• [Problem to solve]
Filter the records below for the word "blogs". Keep each line that has it.

• [Given entries]

☆ ☆ ☆ ☆ ☆

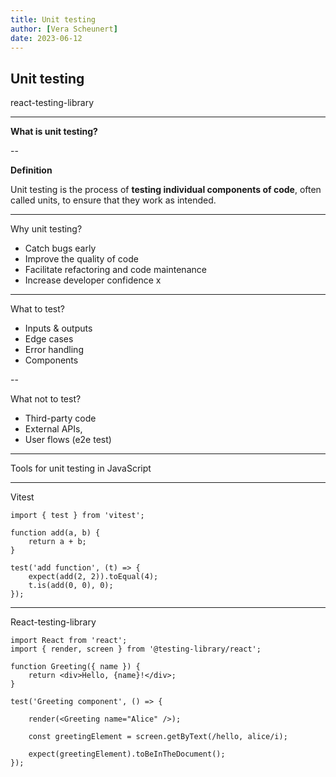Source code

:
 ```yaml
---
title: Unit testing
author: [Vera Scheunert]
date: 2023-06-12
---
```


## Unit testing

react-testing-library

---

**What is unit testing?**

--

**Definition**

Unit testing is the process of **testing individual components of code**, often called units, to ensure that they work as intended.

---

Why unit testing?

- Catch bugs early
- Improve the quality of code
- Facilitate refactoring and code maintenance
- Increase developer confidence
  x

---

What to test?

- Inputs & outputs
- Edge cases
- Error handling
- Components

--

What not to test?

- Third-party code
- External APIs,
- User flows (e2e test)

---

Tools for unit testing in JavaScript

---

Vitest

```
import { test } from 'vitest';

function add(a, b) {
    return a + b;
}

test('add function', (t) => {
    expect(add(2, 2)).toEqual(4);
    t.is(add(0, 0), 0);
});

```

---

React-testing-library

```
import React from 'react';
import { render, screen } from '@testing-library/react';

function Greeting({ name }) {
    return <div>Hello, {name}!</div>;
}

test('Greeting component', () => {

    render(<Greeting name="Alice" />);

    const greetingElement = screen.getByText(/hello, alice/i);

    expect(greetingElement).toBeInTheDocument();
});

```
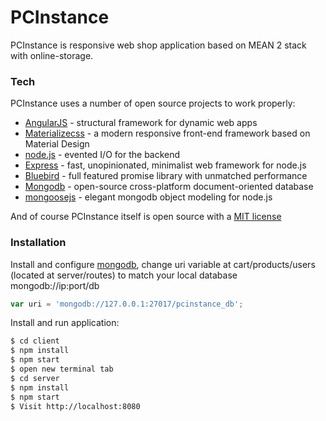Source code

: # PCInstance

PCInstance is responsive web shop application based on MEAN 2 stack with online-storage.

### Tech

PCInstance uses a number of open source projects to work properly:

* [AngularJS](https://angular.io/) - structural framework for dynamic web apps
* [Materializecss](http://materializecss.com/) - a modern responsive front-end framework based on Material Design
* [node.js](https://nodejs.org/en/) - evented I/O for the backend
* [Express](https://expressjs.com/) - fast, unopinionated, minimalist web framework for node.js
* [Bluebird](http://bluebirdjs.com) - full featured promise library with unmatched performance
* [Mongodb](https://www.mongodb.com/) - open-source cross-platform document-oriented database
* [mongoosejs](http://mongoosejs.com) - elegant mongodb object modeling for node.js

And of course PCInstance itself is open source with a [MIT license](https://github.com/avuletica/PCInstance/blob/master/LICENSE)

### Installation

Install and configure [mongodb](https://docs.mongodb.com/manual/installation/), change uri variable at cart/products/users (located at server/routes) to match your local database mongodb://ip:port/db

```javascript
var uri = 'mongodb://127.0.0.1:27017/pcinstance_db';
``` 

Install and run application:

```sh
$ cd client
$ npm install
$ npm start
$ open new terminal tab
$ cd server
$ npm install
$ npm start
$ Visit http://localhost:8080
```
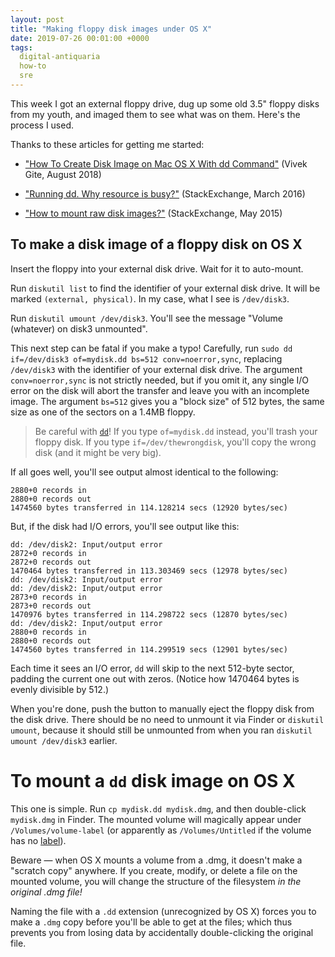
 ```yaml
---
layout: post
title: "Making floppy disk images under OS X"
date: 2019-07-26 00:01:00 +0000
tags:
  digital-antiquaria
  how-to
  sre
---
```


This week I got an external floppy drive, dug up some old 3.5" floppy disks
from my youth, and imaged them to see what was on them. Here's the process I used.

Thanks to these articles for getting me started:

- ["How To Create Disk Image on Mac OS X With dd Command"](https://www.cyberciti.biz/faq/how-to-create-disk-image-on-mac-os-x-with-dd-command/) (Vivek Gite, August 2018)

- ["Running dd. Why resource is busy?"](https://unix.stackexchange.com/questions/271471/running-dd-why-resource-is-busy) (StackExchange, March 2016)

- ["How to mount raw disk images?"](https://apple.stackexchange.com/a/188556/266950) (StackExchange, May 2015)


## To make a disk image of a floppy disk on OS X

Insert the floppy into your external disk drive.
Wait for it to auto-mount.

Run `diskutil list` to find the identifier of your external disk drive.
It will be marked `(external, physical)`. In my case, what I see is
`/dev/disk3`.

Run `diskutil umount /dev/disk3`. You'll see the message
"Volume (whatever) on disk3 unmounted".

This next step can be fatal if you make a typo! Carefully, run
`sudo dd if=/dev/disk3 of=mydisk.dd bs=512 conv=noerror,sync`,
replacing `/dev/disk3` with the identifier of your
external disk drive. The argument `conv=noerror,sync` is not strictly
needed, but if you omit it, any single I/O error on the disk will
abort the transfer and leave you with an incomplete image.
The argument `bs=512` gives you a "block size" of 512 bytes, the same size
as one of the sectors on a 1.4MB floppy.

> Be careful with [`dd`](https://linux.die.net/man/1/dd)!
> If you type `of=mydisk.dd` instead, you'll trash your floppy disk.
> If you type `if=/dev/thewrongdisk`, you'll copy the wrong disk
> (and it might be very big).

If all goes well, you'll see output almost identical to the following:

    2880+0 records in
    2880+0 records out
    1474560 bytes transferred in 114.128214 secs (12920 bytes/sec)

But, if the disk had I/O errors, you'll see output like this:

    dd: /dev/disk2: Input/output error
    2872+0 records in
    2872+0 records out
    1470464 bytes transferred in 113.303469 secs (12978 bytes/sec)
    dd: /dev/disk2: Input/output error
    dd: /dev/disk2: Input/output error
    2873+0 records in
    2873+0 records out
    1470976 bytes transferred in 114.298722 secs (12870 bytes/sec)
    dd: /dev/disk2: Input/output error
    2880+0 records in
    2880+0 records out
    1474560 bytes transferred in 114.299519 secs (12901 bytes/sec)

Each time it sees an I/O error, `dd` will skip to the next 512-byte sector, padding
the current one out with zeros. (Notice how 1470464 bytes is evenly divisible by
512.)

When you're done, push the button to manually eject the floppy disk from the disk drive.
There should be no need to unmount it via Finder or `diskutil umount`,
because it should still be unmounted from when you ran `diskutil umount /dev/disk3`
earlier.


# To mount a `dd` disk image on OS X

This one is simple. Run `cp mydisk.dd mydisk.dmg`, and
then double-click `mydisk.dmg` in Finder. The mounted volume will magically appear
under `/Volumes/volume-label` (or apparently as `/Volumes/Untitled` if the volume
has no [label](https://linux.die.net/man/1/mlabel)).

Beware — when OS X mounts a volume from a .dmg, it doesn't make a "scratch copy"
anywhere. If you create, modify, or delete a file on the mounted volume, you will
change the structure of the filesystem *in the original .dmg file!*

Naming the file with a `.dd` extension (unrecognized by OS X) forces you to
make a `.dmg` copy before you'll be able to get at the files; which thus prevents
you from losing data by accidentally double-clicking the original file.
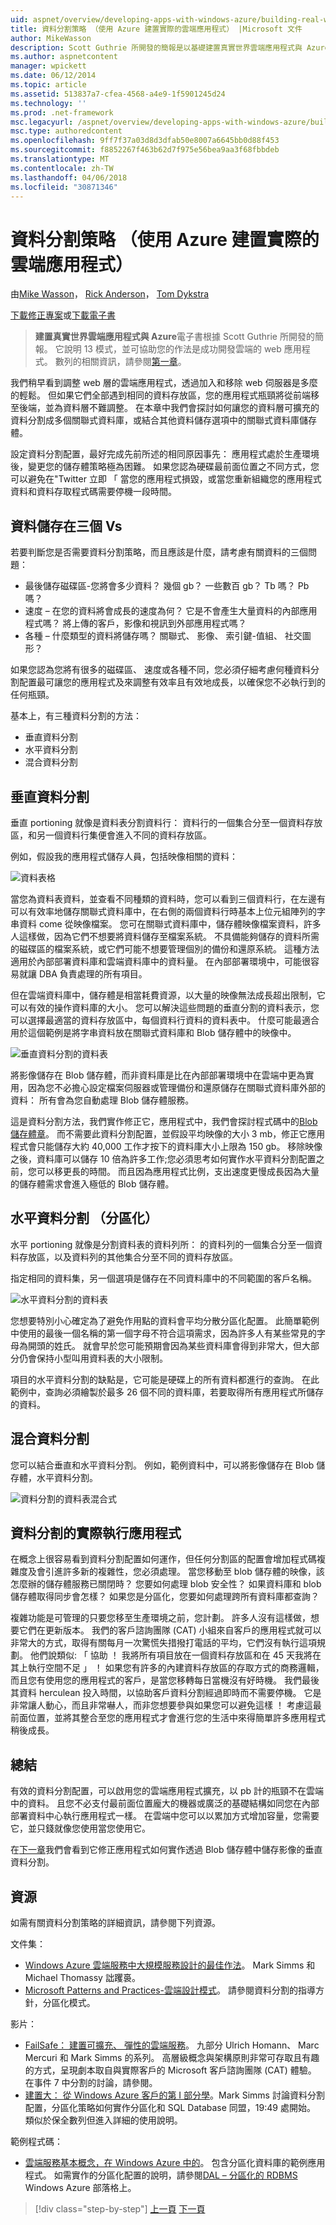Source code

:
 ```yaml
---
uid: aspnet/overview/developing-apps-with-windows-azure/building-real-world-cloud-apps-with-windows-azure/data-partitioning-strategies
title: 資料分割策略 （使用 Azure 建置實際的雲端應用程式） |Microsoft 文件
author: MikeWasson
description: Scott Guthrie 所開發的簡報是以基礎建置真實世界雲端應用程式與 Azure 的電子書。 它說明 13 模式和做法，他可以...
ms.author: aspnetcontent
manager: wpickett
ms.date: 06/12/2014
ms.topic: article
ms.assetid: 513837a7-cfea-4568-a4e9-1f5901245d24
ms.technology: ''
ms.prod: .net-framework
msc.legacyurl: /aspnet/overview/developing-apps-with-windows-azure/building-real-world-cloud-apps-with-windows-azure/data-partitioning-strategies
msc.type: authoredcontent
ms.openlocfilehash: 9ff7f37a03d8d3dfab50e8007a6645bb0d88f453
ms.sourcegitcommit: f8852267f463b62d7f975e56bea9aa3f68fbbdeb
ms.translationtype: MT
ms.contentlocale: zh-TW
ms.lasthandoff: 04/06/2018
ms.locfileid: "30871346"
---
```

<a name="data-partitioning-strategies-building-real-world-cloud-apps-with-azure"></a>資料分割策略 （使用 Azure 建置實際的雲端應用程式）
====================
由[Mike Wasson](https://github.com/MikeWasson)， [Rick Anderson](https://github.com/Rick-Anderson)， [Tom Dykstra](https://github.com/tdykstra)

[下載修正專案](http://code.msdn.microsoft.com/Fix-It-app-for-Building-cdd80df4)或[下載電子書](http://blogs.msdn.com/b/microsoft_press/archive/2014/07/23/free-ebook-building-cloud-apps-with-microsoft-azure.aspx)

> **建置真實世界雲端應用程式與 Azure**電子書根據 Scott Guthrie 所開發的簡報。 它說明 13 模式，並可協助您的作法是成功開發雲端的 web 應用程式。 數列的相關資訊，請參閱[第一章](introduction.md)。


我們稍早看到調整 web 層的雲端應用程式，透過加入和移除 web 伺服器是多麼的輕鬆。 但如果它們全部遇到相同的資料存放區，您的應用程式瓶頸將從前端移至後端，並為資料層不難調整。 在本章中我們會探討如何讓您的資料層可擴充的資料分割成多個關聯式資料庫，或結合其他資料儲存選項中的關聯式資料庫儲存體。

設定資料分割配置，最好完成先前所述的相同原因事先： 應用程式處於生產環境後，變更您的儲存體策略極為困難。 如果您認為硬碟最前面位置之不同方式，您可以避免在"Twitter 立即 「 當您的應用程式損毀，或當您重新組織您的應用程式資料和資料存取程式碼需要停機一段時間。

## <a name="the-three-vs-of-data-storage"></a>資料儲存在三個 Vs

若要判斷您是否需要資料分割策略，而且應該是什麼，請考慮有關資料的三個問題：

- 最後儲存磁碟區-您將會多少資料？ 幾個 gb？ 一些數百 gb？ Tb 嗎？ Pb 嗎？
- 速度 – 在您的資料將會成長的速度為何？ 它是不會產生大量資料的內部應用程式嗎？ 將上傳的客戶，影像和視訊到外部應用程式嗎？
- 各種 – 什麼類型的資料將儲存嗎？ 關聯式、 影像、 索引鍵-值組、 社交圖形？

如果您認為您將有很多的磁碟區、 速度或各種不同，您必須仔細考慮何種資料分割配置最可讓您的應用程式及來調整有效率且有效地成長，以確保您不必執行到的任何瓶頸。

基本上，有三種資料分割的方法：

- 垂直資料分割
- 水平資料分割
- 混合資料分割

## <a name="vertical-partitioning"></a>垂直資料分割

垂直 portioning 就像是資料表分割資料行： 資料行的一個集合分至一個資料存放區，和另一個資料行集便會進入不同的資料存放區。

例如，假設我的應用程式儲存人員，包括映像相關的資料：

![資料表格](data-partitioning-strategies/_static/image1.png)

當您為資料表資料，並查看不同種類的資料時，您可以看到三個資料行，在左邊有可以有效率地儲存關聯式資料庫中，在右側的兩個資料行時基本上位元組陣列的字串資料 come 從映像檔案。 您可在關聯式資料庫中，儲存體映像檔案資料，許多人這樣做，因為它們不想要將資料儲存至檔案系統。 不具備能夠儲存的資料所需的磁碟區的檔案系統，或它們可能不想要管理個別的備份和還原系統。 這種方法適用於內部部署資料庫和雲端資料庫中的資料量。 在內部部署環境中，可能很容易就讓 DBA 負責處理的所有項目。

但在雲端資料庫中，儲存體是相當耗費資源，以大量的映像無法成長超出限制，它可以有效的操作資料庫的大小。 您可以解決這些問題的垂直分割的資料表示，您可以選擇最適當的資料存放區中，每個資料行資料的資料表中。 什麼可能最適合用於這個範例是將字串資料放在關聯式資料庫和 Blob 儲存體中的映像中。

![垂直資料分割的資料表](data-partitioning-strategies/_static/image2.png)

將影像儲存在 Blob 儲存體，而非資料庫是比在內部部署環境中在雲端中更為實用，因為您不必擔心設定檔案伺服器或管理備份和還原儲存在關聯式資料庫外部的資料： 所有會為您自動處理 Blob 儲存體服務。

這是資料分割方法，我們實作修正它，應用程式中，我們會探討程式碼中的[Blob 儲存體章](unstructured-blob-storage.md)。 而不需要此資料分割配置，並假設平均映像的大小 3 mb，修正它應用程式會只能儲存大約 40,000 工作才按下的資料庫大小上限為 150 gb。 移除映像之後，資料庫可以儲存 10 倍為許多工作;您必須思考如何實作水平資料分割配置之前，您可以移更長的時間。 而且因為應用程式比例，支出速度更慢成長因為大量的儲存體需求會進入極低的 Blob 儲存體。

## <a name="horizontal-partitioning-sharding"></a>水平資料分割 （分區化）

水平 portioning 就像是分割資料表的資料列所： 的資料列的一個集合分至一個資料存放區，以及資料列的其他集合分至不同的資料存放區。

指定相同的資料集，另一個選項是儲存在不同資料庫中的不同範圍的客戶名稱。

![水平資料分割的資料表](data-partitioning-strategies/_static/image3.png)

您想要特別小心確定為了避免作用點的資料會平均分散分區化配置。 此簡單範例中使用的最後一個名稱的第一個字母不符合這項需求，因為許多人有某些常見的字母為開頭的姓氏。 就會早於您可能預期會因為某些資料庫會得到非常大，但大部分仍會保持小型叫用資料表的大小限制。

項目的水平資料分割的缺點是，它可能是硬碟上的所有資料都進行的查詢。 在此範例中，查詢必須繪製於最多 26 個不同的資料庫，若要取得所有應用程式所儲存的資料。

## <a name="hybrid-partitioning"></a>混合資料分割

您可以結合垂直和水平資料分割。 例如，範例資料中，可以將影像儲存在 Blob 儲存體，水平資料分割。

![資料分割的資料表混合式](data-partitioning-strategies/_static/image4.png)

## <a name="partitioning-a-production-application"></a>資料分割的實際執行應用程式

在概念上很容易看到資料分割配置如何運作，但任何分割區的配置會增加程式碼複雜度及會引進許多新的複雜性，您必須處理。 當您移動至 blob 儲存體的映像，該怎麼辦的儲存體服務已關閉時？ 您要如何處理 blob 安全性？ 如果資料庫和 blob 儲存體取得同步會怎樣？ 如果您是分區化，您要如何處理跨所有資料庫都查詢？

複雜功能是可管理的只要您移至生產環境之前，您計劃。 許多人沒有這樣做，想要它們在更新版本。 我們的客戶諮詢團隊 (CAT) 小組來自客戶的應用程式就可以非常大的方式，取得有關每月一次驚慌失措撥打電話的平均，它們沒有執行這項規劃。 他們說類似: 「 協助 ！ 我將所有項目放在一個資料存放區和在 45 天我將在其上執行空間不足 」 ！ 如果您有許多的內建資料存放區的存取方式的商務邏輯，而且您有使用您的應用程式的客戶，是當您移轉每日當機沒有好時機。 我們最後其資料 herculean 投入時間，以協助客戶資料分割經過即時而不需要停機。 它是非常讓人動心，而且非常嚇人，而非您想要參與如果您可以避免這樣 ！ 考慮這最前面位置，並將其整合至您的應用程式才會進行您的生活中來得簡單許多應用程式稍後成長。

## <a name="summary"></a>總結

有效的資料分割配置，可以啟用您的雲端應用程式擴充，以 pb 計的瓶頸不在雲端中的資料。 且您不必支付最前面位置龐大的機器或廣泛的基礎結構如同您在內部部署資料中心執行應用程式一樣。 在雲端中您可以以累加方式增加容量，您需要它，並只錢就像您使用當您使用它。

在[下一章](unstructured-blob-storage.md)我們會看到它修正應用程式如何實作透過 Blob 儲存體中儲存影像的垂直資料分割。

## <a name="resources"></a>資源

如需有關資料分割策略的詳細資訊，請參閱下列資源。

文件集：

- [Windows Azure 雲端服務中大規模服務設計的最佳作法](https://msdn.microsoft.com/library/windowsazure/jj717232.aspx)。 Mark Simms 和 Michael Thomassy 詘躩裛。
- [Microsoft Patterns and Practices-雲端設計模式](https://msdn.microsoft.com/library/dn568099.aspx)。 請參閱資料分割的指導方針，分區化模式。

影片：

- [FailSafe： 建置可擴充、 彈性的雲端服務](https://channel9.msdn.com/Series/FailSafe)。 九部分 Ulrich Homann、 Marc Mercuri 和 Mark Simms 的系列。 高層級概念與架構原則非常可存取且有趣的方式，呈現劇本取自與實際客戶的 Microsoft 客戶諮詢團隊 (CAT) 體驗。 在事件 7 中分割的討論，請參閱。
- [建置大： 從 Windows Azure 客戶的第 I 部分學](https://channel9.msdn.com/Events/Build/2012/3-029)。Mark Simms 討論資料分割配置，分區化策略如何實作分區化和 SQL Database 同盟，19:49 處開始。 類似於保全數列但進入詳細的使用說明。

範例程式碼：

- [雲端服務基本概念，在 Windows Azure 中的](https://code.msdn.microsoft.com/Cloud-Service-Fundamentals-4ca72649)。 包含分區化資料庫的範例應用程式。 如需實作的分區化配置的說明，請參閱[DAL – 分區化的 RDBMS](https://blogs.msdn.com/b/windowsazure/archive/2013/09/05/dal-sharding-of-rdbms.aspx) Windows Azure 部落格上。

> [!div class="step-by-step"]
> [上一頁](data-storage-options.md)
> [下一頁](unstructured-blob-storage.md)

☆ ☆ ☆ ☆ ☆

• [Answer box]
[下載修正專案](http://code.msdn.microsoft.com/Fix-It-app-for-Building-cdd80df4)或[下載電子書](http://blogs.msdn.com/b/microsoft_press/archive/2014/07/23/free-ebook-building-cloud-apps-with-microsoft-azure.aspx)
- [雲端服務基本概念，在 Windows Azure 中的](https://code.msdn.microsoft.com/Cloud-Service-Fundamentals-4ca72649)。 包含分區化資料庫的範例應用程式。 如需實作的分區化配置的說明，請參閱[DAL – 分區化的 RDBMS](https://blogs.msdn.com/b/windowsazure/archive/2013/09/05/dal-sharding-of-rdbms.aspx) Windows Azure 部落格上。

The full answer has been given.